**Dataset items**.
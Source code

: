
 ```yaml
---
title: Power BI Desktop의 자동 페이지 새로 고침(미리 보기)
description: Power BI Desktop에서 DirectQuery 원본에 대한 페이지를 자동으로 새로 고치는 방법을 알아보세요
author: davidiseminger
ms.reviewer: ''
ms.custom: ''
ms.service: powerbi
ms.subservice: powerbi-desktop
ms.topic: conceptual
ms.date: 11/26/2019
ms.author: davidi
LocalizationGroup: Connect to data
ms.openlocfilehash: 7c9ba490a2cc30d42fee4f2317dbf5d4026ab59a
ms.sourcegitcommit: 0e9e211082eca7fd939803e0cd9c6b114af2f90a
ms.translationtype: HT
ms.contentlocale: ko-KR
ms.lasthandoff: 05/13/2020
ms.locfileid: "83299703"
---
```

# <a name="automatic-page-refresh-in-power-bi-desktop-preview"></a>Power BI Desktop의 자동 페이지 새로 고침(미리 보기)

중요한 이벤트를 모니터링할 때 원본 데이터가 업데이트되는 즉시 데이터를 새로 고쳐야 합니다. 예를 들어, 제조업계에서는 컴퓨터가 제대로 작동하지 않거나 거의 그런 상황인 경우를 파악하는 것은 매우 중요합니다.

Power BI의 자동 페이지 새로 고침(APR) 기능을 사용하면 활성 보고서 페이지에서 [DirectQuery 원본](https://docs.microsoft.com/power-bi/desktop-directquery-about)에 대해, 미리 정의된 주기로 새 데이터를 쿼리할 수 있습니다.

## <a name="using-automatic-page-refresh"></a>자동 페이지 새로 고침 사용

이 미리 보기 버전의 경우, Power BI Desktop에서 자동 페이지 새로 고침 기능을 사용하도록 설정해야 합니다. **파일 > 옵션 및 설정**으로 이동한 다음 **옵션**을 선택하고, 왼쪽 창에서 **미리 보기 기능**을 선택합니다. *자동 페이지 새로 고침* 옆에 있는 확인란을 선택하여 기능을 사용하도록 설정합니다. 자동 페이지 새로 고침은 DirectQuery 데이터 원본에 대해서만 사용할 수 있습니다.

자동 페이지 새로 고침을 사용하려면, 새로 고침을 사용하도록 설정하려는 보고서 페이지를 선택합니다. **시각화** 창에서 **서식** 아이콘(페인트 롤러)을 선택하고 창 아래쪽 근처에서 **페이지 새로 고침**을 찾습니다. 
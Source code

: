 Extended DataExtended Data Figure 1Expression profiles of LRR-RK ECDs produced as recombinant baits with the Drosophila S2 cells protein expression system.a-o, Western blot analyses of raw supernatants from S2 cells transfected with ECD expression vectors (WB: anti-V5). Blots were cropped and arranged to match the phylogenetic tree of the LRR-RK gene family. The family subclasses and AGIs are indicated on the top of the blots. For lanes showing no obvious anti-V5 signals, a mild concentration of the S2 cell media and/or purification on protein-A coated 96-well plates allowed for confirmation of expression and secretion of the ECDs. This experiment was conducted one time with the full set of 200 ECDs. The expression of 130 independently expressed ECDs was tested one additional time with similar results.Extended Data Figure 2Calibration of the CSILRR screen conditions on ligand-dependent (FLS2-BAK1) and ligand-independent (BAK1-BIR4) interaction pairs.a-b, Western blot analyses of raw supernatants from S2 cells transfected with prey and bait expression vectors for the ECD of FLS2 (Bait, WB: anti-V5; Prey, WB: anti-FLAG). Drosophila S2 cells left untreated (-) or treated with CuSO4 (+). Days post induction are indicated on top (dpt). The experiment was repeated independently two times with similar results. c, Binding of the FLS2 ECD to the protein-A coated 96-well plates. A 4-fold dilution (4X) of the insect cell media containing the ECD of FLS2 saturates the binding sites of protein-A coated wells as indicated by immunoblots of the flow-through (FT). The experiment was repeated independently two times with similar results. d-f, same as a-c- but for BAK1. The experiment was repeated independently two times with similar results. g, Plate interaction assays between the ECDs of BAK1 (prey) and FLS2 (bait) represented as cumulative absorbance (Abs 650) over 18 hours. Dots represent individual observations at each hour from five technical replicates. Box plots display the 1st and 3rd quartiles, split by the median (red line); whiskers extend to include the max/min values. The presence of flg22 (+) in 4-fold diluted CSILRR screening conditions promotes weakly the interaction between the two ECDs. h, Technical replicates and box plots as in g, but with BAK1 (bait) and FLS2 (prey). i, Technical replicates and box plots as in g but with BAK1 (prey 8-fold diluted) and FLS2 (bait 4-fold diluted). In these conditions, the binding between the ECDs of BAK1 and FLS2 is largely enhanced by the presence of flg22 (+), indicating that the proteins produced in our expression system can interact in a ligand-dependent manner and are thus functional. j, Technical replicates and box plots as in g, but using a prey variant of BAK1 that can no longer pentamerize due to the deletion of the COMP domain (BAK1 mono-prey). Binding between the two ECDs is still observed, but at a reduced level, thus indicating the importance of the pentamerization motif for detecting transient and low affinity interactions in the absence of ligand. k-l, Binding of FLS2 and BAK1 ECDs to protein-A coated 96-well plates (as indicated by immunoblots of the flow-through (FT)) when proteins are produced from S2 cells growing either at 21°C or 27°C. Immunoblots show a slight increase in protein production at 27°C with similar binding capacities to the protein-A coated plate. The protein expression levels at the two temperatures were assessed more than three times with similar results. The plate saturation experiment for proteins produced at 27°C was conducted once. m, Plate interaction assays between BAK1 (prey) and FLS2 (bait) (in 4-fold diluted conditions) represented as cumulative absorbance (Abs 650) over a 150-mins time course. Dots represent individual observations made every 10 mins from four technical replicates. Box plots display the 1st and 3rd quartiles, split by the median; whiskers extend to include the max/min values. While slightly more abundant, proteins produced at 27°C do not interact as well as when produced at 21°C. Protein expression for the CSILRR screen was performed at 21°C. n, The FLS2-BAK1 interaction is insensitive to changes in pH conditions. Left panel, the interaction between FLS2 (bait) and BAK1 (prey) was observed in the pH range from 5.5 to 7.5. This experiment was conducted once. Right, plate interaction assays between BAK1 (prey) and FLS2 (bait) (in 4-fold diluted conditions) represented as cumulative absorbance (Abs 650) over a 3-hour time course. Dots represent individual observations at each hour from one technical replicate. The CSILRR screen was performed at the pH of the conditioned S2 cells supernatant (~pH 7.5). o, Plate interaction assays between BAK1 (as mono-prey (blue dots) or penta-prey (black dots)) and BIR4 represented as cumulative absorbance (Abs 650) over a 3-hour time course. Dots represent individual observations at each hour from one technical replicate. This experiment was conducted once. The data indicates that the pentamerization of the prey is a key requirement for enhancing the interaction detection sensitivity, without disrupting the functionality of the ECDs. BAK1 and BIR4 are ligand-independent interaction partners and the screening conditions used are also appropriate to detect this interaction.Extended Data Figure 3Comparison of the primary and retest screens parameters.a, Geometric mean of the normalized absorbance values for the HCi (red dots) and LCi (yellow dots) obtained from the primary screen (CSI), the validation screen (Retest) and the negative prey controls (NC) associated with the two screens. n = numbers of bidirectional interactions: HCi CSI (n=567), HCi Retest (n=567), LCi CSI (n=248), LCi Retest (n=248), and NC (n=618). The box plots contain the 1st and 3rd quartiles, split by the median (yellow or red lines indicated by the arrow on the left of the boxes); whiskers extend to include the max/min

**Prompt**. Check each line above for the string "있습니다" and copy the ones that have it.

**Your solution**.
Power BI의 자동 페이지 새로 고침(APR) 기능을 사용하면 활성 보고서 페이지에서 [DirectQuery 원본](https://docs.microsoft.com/power-bi/desktop-directquery-about)에 대해, 미리 정의된 주기로 새 데이터를 쿼리할 수 있습니다.
이 미리 보기 버전의 경우, Power BI Desktop에서 자동 페이지 새로 고침 기능을 사용하도록 설정해야 합니다. **파일 > 옵션 및 설정**으로 이동한 다음 **옵션**을 선택하고, 왼쪽 창에서 **미리 보기 기능**을 선택합니다. *자동 페이지 새로 고침* 옆에 있는 확인란을 선택하여 기능을 사용하도록 설정합니다. 자동 페이지 새로 고침은 DirectQuery 데이터 원본에 대해서만 사용할 수 있습니다.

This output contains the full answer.